Most UK bike shops employ Cytech-qualified mechanics. Cytech is the internationally-recognised training and accreditation scheme for bicycle technicians. Clement-Pascall confirmed to BikeBiz that VonCrank does not require its self-employed mechanics to have any qualifications as the firm's "onboarding" tests the skills of the prospective mechanic with picture- and video-quizzes. 

A "commuter" service from VonCrank costs £60. "Some mechanics have made £500 in one day," said Clement-Pascall.

"I want cyclists to pay less for their servicing so it encourages them to cycle more – maybe get three services a year rather than just one," said Clement-Pascall.

"Yes, we’re taking work away from bike shops," he claimed, "but there’s some stuff that we won’t do and we’ll leave that to a bike shop. This cuts down on the amount of tools mechanics need to carry."

To have their bikes diagnosed by a VonCrank mechanic, consumers can upload a video of the problem their bike is exhibiting. This alerts VonCrank mechanics to the type of job on offer, and the tools likely to be required.

"We have two tiers of mechanics," said Clement-Pascall.

"Ones who can do just puncture repairs and basic servicing, carrying certain levels of tools and spare parts. Then we have ones who have a greater inventory and skills, usually learnt through us."

Before he launched the business Clement-Pascall estimated the size of the London bike repair market to be worth £87,500 per day. He based this on 200 bike shops servicing seven bikes a day and each job costing £62.50.

"Our platform replaces bike shops for servicing," said Clement-Pascall.

The courier-based service planned for roll-out in March will offer gig-economy fees to couriers to attend emergency repair jobs.

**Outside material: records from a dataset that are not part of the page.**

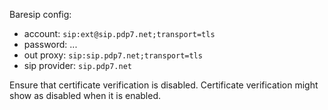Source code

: Baresip config:

* account: `sip:ext@sip.pdp7.net;transport=tls`
* password: ...
* out proxy: `sip:sip.pdp7.net;transport=tls`
* sip provider: `sip.pdp7.net`

Ensure that certificate verification is disabled.
Certificate verification might show as disabled when it is enabled.
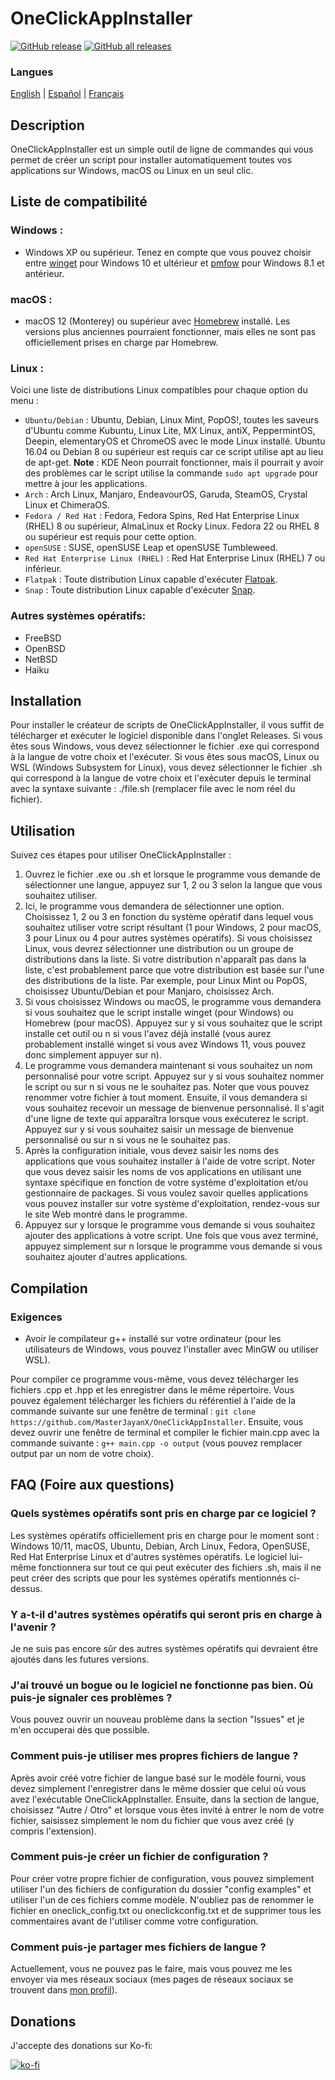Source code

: # OneClickAppInstaller
[![GitHub release](https://img.shields.io/github/v/release/MasterJayanX/OneClickAppInstaller.svg)](https://github.com/MasterJayanX/OneClickAppInstaller/releases) [![GitHub all releases](https://img.shields.io/github/downloads/MasterJayanX/OneClickAppInstaller/total)](https://github.com/MasterJayanX/OneClickAppInstaller/releases)
### Langues
[English](https://github.com/MasterJayanX/OneClickAppInstaller/blob/main/README.md) | [Español](https://github.com/MasterJayanX/OneClickAppInstaller/blob/main/README_ES.md) | [Français](https://github.com/MasterJayanX/OneClickAppInstaller/blob/main/README_FR.md)
## Description
OneClickAppInstaller est un simple outil de ligne de commandes qui vous permet de créer un script pour installer automatiquement toutes vos applications sur Windows, macOS ou Linux en un seul clic.
## Liste de compatibilité
### Windows :

- Windows XP ou supérieur. Tenez en compte que vous pouvez choisir entre [winget](https://github.com/microsoft/winget-cli "winget") pour Windows 10 et ultérieur et [pmfow](https://github.com/MasterJayanX/pmfow) pour Windows 8.1 et antérieur.

### macOS :

- macOS 12 (Monterey) ou supérieur avec [Homebrew](https://github.com/Homebrew/brew) installé. Les versions plus anciennes pourraient fonctionner, mais elles ne sont pas officiellement prises en charge par Homebrew.

### Linux :
Voici une liste de distributions Linux compatibles pour chaque option du menu :

- `Ubuntu/Debian` : Ubuntu, Debian, Linux Mint, PopOS!, toutes les saveurs d'Ubuntu comme Kubuntu, Linux Lite, MX Linux, antiX, PeppermintOS, Deepin, elementaryOS et ChromeOS avec le mode Linux installé. Ubuntu 16.04 ou Debian 8 ou supérieur est requis car ce script utilise apt au lieu de apt-get. **Note** : KDE Neon pourrait fonctionner, mais il pourrait y avoir des problèmes car le script utilise la commande `sudo apt upgrade` pour mettre à jour les applications.
- `Arch` : Arch Linux, Manjaro, EndeavourOS, Garuda, SteamOS, Crystal Linux et ChimeraOS.
- `Fedora / Red Hat` : Fedora, Fedora Spins, Red Hat Enterprise Linux (RHEL) 8 ou supérieur, AlmaLinux et Rocky Linux. Fedora 22 ou RHEL 8 ou supérieur est requis pour cette option.
- `openSUSE` : SUSE, openSUSE Leap et openSUSE Tumbleweed.
- `Red Hat Enterprise Linux (RHEL)` : Red Hat Enterprise Linux (RHEL) 7 ou inférieur.
- `Flatpak` : Toute distribution Linux capable d'exécuter [Flatpak](https://flatpak.org).
- `Snap` : Toute distribution Linux capable d'exécuter [Snap](https://snapcraft.io).

### Autres systèmes opératifs:

- FreeBSD
- OpenBSD
- NetBSD
- Haiku

## Installation
Pour installer le créateur de scripts de OneClickAppInstaller, il vous suffit de télécharger et exécuter le logiciel disponible dans l'onglet Releases. Si vous êtes sous Windows, vous devez sélectionner le fichier .exe qui correspond à la langue de votre choix et l'exécuter. 
Si vous êtes sous macOS, Linux ou WSL (Windows Subsystem for Linux), vous devez sélectionner le fichier .sh qui correspond à la langue de votre choix et l'exécuter depuis le terminal avec la syntaxe suivante : ./file.sh 
(remplacer file avec le nom réel du fichier).

## Utilisation
Suivez ces étapes pour utiliser OneClickAppInstaller :
1. Ouvrez le fichier .exe ou .sh et lorsque le programme vous demande de sélectionner une langue, appuyez sur 1, 2 ou 3 selon la langue que vous souhaitez utiliser.
2. Ici, le programme vous demandera de sélectionner une option. Choisissez 1, 2 ou 3 en fonction du système opératif dans lequel vous souhaitez utiliser votre script résultant (1 pour Windows, 2 pour macOS, 3 pour Linux ou 4 pour autres systèmes opératifs). Si vous choisissez Linux, vous devrez sélectionner une distribution ou un groupe de distributions dans la liste. Si votre distribution n'apparaît pas dans la liste, c'est probablement parce que votre distribution est basée sur l'une des distributions de la liste. Par exemple, pour Linux Mint ou PopOS, choisissez Ubuntu/Debian et pour Manjaro, choisissez Arch.
3. Si vous choisissez Windows ou macOS, le programme vous demandera si vous souhaitez que le script installe winget (pour Windows) ou Homebrew (pour macOS). Appuyez sur y si vous souhaitez que le script installe cet outil ou n si vous l'avez déjà installé (vous aurez probablement installé winget si vous avez Windows 11, vous pouvez donc simplement appuyer sur n).
4. Le programme vous demandera maintenant si vous souhaitez un nom personnalisé pour votre script. Appuyez sur y si vous souhaitez nommer le script ou sur n si vous ne le souhaitez pas. Noter que vous pouvez renommer votre fichier à tout moment. Ensuite, il vous demandera si vous souhaitez recevoir un message de bienvenue personnalisé. Il s'agit d'une ligne de texte qui apparaîtra lorsque vous exécuterez le script. Appuyez sur y si vous souhaitez saisir un message de bienvenue personnalisé ou sur n si vous ne le souhaitez pas.
5. Après la configuration initiale, vous devez saisir les noms des applications que vous souhaitez installer à l'aide de votre script. Noter que vous devez saisir les noms de vos applications en utilisant une syntaxe spécifique en fonction de votre système d'exploitation et/ou gestionnaire de packages. Si vous voulez savoir quelles applications vous pouvez installer sur votre système d'exploitation, rendez-vous sur le site Web montré dans le programme.
6. Appuyez sur y lorsque le programme vous demande si vous souhaitez ajouter des applications à votre script. Une fois que vous avez terminé, appuyez simplement sur n lorsque le programme vous demande si vous souhaitez ajouter d'autres applications.

## Compilation
### Exigences
- Avoir le compilateur g++ installé sur votre ordinateur (pour les utilisateurs de Windows, vous pouvez l'installer avec MinGW ou utiliser WSL).

Pour compiler ce programme vous-même, vous devez télécharger les fichiers .cpp et .hpp et les enregistrer dans le même répertoire. Vous pouvez également télécharger les fichiers du référentiel à l'aide de la commande suivante sur une fenêtre de terminal : `git clone https://github.com/MasterJayanX/OneClickAppInstaller`.
Ensuite, vous devez ouvrir une fenêtre de terminal et compiler le fichier main.cpp avec la commande suivante : `g++ main.cpp -o output` (vous pouvez remplacer output par un nom de votre choix).

## FAQ (Foire aux questions)
### Quels systèmes opératifs sont pris en charge par ce logiciel ?
Les systèmes opératifs officiellement pris en charge pour le moment sont : Windows 10/11, macOS, Ubuntu, Debian, Arch Linux, Fedora, OpenSUSE, Red Hat Enterprise Linux et d'autres systèmes opératifs. Le logiciel lui-même fonctionnera sur tout ce qui peut exécuter des fichiers .sh, mais il ne peut créer des scripts que pour les systèmes opératifs mentionnés ci-dessus.
### Y a-t-il d'autres systèmes opératifs qui seront pris en charge à l'avenir ?
Je ne suis pas encore sûr des autres systèmes opératifs qui devraient être ajoutés dans les futures versions.
### J'ai trouvé un bogue ou le logiciel ne fonctionne pas bien. Où puis-je signaler ces problèmes ?
Vous pouvez ouvrir un nouveau problème dans la section "Issues" et je m'en occuperai dès que possible.
### Comment puis-je utiliser mes propres fichiers de langue ?
Après avoir créé votre fichier de langue basé sur le modèle fourni, vous devez simplement l'enregistrer dans le même dossier que celui où vous avez l'exécutable OneClickAppInstaller. Ensuite, dans la section de langue, choisissez "Autre / Otro" et lorsque vous êtes invité à entrer le nom de votre fichier, saisissez simplement le nom du fichier que vous avez créé (y compris l'extension).
### Comment puis-je créer un fichier de configuration ?
Pour créer votre propre fichier de configuration, vous pouvez simplement utiliser l'un des fichiers de configuration du dossier "config examples" et utiliser l'un de ces fichiers comme modèle. N'oubliez pas de renommer le fichier en oneclick_config.txt ou oneclickconfig.txt et de supprimer tous les commentaires avant de l'utiliser comme votre configuration.
### Comment puis-je partager mes fichiers de langue ?
Actuellement, vous ne pouvez pas le faire, mais vous pouvez me les envoyer via mes réseaux sociaux (mes pages de réseaux sociaux se trouvent dans [mon profil](https://github.com/MasterJayanX)).
## Donations
J'accepte des donations sur Ko-fi:

[![ko-fi](https://ko-fi.com/img/githubbutton_sm.svg)](https://ko-fi.com/D1D37FMC3)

"If you have a puncture or snap your chain we can be with you in 15-minutes," envisaged Clement-Pascall. Full-on bike repairs won't be offered, just "enough to get you moving," he said.

The VonCrank app is done in-house. Clement-Pascall has self-funded the start-up so far, as well as attracting one investor. "We now need to find a source of funding to help us scale," he told BikeBiz.